Work item:
Reading the data below, count the lines that carry the string "each". Give nothing but the count.

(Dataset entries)
*** Begin section ***
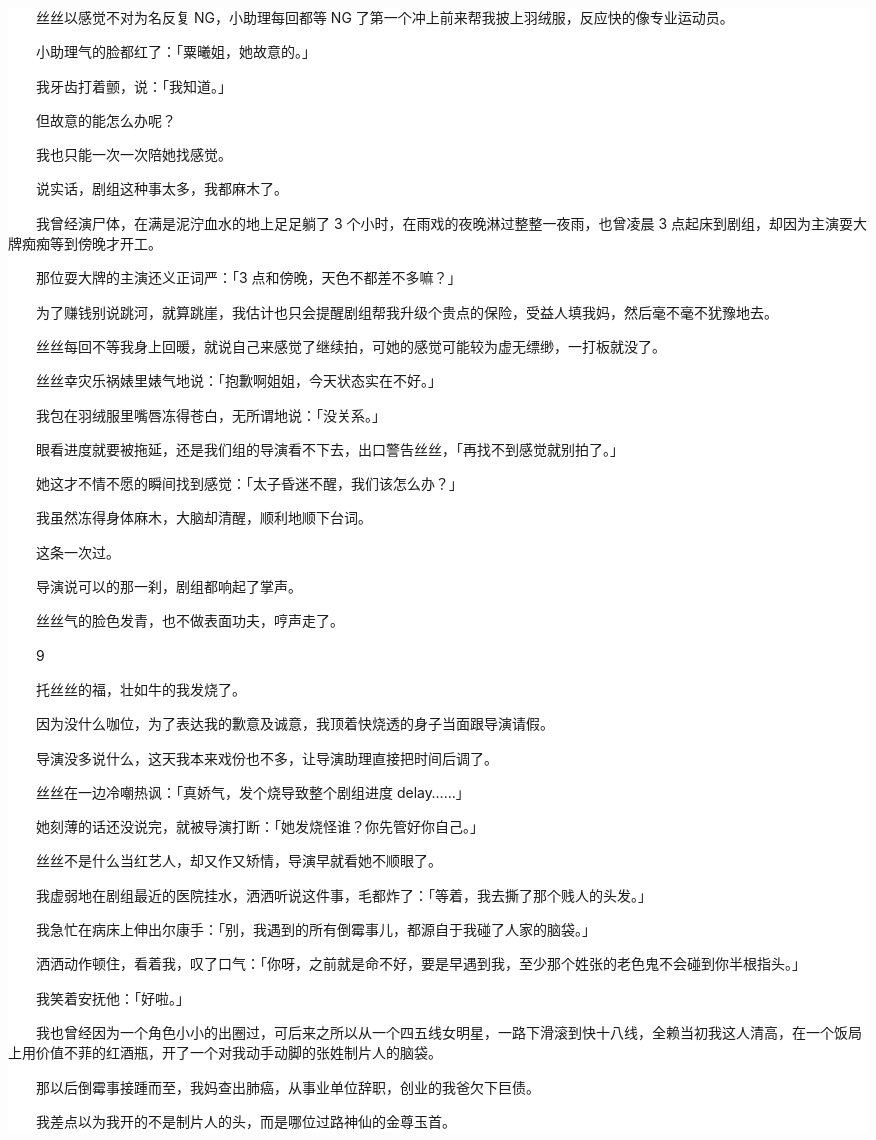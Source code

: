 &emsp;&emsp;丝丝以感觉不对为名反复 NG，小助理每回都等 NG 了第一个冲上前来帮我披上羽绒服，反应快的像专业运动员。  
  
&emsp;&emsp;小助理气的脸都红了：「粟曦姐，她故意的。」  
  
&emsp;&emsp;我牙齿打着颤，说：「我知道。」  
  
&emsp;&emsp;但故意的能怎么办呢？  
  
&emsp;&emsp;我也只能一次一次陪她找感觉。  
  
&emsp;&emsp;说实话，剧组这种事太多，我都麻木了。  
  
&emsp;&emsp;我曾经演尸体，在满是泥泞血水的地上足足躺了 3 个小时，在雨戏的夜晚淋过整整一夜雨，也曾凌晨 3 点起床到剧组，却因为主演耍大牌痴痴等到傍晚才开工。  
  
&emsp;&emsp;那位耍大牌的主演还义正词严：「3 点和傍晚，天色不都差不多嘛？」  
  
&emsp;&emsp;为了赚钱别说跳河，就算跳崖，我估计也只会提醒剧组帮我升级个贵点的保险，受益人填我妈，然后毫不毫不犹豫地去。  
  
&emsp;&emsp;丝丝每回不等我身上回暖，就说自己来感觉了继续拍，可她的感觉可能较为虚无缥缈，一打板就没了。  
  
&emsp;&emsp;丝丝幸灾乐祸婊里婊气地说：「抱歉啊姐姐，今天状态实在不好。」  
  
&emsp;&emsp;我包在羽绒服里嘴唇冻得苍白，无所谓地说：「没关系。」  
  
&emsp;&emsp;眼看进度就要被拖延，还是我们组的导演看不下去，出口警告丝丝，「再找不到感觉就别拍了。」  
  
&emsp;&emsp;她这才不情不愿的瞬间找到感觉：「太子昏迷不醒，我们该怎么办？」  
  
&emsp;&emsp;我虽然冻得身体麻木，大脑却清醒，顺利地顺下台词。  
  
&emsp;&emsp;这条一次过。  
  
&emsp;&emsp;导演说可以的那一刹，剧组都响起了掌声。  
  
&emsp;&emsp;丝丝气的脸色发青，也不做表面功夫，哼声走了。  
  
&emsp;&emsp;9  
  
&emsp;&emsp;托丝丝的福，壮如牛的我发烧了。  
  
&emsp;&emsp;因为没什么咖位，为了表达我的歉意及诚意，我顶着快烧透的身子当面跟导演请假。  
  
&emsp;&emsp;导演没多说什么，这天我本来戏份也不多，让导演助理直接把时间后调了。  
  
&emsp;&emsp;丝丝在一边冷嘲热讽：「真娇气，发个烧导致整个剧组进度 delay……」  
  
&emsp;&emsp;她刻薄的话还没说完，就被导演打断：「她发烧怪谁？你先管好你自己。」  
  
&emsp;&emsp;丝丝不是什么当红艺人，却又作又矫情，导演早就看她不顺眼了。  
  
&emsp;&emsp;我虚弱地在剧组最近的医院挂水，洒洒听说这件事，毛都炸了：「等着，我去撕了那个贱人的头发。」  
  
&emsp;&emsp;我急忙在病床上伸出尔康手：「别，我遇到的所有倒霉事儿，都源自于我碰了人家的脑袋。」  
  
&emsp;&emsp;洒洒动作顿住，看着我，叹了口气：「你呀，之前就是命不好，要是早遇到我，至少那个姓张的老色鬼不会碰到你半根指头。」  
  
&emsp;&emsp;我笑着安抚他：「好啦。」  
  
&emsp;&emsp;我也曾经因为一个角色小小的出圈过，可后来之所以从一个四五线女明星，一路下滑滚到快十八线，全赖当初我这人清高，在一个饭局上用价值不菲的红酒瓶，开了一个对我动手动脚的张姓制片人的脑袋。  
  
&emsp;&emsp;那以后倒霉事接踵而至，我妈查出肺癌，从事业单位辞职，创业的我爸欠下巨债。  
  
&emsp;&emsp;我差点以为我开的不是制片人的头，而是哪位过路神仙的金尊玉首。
*** End section ***
*** Begin section ***
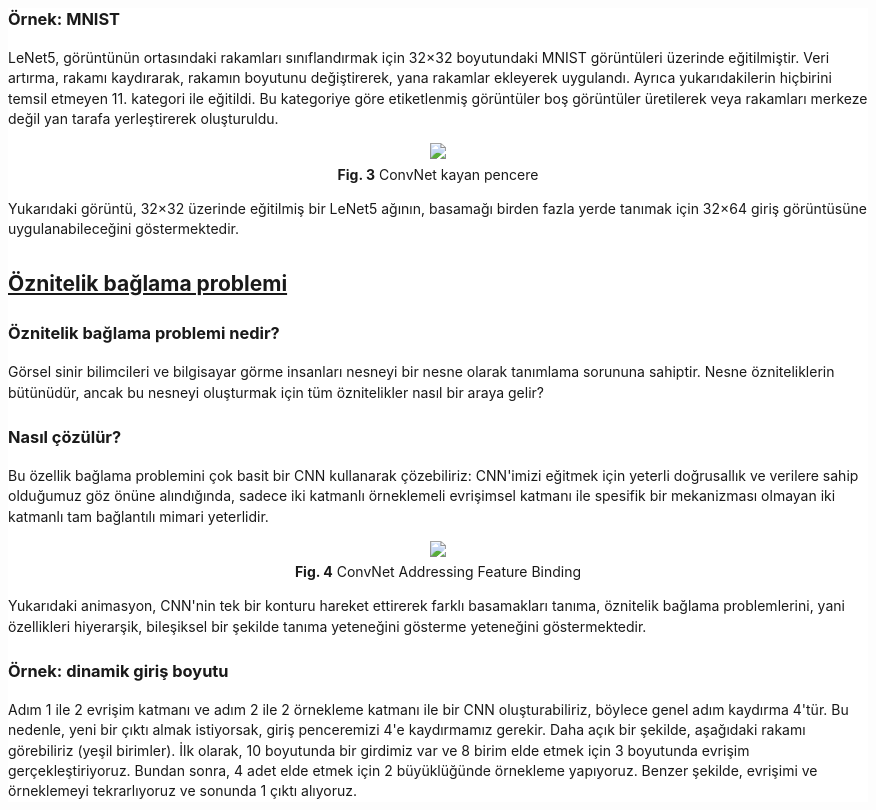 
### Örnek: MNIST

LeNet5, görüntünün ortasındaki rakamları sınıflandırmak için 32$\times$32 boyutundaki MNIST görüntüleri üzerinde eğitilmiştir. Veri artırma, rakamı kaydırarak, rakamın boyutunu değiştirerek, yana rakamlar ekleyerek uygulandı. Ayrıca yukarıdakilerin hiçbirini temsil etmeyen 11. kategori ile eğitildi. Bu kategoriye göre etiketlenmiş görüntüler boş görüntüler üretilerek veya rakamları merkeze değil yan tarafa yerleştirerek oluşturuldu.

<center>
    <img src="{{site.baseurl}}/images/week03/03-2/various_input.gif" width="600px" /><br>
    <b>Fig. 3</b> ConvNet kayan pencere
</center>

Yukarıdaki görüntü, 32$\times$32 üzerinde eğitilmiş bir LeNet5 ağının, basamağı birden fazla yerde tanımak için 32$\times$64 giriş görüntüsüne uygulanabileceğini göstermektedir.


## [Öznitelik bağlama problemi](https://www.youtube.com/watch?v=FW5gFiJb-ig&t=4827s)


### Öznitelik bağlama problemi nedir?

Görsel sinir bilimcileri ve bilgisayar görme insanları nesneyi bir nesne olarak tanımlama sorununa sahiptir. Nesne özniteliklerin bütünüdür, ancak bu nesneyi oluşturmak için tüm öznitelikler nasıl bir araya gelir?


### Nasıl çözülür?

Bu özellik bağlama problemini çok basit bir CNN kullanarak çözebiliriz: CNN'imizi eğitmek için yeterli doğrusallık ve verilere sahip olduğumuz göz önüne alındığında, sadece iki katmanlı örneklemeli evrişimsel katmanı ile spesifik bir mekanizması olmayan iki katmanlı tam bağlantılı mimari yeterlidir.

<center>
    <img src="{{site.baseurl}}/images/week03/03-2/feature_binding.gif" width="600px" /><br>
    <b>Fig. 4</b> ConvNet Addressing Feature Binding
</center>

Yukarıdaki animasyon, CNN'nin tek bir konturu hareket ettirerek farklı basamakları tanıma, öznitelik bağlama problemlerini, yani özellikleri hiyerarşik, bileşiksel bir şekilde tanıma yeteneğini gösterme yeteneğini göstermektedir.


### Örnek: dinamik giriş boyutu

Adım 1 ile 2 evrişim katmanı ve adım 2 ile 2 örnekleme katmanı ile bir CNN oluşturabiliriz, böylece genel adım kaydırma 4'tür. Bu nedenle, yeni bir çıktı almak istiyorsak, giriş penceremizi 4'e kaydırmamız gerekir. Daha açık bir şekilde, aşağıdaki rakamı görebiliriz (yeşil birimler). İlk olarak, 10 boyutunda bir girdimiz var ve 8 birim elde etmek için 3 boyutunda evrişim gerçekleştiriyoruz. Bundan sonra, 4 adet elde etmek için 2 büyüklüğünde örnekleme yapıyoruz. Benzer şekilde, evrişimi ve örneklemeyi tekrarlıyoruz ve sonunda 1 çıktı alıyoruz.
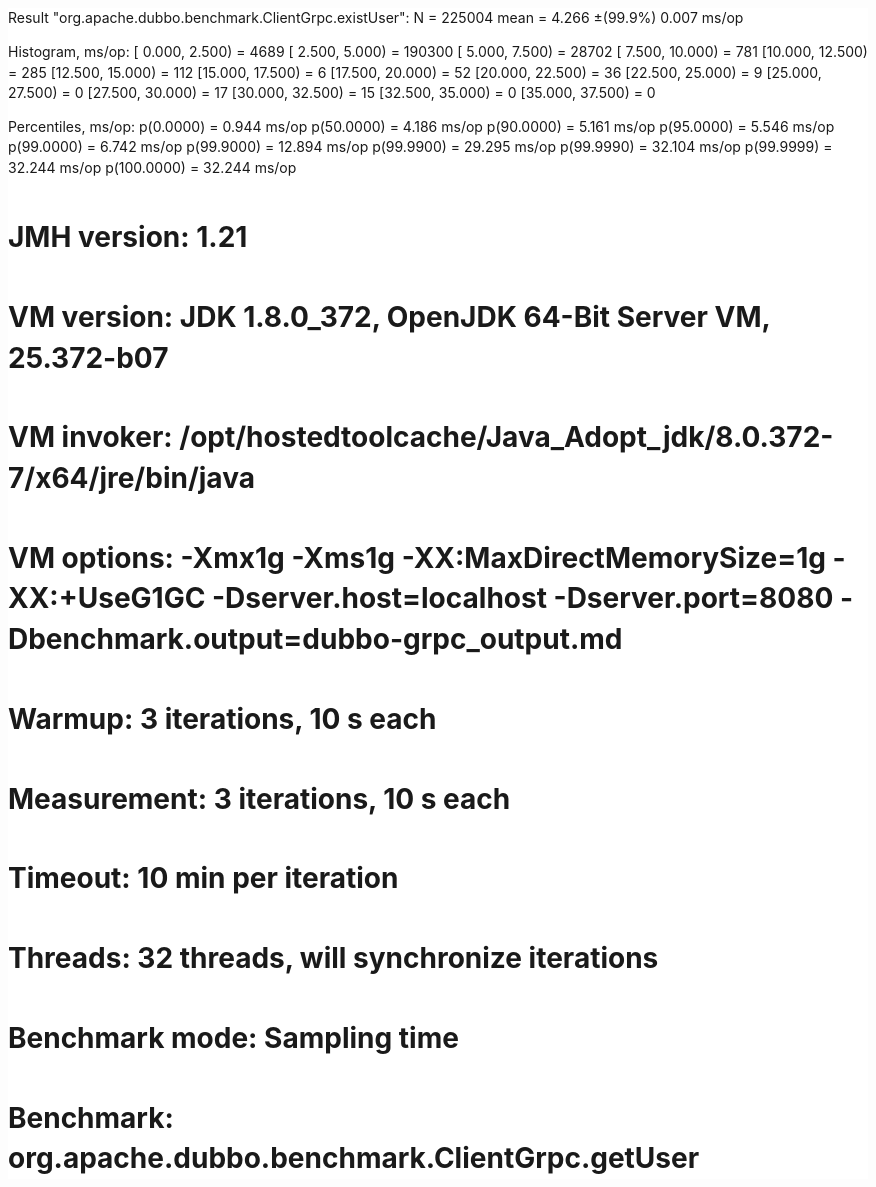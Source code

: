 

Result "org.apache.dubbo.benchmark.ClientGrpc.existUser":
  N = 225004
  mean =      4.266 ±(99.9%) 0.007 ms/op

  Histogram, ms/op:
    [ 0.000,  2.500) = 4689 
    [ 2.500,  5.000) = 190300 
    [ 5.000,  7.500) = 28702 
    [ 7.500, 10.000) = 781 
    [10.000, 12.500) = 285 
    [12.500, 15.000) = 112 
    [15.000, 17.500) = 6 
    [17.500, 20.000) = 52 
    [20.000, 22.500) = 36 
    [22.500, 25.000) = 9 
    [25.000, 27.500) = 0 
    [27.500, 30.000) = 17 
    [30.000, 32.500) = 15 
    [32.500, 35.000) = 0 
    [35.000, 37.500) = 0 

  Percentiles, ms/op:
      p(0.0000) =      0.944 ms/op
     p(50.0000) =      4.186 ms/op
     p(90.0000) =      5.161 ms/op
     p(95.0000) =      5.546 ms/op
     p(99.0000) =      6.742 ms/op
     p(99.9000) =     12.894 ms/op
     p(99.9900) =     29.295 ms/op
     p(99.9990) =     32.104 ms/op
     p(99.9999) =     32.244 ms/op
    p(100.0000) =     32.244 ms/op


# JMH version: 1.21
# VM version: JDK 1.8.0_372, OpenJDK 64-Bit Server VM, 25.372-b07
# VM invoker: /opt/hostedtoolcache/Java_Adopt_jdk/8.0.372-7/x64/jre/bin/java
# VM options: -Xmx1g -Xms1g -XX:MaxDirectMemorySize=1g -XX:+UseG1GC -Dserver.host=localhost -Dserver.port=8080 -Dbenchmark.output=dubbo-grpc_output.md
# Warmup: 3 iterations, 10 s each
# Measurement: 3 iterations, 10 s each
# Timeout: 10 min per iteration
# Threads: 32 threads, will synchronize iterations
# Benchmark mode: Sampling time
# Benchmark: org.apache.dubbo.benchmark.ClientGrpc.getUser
*** End section ***
Solved problem:
2